[Opening Record excerpts section]

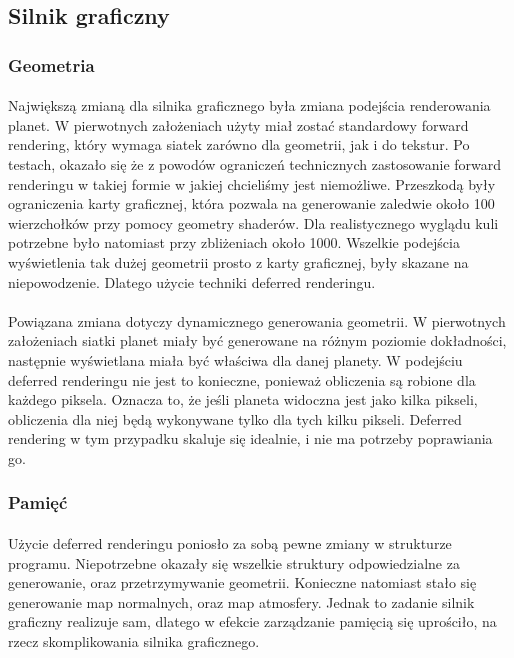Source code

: \subsection{Silnik graficzny}\label{sub:silnik graficzny}
\subsubsection{Geometria}\label{ssub:geometria}
\paragraph{}

Największą zmianą dla silnika graficznego była zmiana podejścia renderowania planet. W pierwotnych założeniach użyty miał zostać standardowy forward rendering, który wymaga siatek zarówno dla geometrii, jak i do tekstur. Po testach, okazało się że z powodów ograniczeń technicznych zastosowanie forward renderingu w takiej formie w jakiej chcieliśmy jest niemożliwe. Przeszkodą były ograniczenia karty graficznej, która pozwala na generowanie zaledwie około 100 wierzchołków przy pomocy geometry shaderów. Dla realistycznego wyglądu kuli potrzebne było natomiast przy zbliżeniach około 1000. Wszelkie podejścia wyświetlenia tak dużej geometrii prosto z karty graficznej, były skazane na niepowodzenie. Dlatego użycie techniki deferred renderingu.
\paragraph{}
Powiązana zmiana dotyczy dynamicznego generowania geometrii. W pierwotnych założeniach siatki planet miały być generowane na różnym poziomie dokładności, następnie wyświetlana miała być właściwa dla danej planety. W podejściu deferred renderingu nie jest to konieczne, ponieważ obliczenia są robione dla każdego piksela. Oznacza to, że jeśli planeta widoczna jest jako kilka pikseli, obliczenia dla niej będą wykonywane tylko dla tych kilku pikseli. Deferred rendering w tym przypadku skaluje się idealnie, i nie ma potrzeby poprawiania go.

\subsubsection{Pamięć}\label{ssub:pamiec}
\paragraph{}

Użycie deferred renderingu poniosło za sobą pewne zmiany w strukturze programu. Niepotrzebne okazały się wszelkie struktury odpowiedzialne za generowanie, oraz przetrzymywanie geometrii. Konieczne natomiast stało się generowanie map normalnych, oraz map atmosfery. Jednak to zadanie silnik graficzny realizuje sam, dlatego w efekcie zarządzanie pamięcią się uprościło, na rzecz skomplikowania silnika graficznego.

[Closing Record excerpts section]

## Task to complete
Give only the number of lines in the data that hold the string "pierwotnych".

## Solution to the problem
2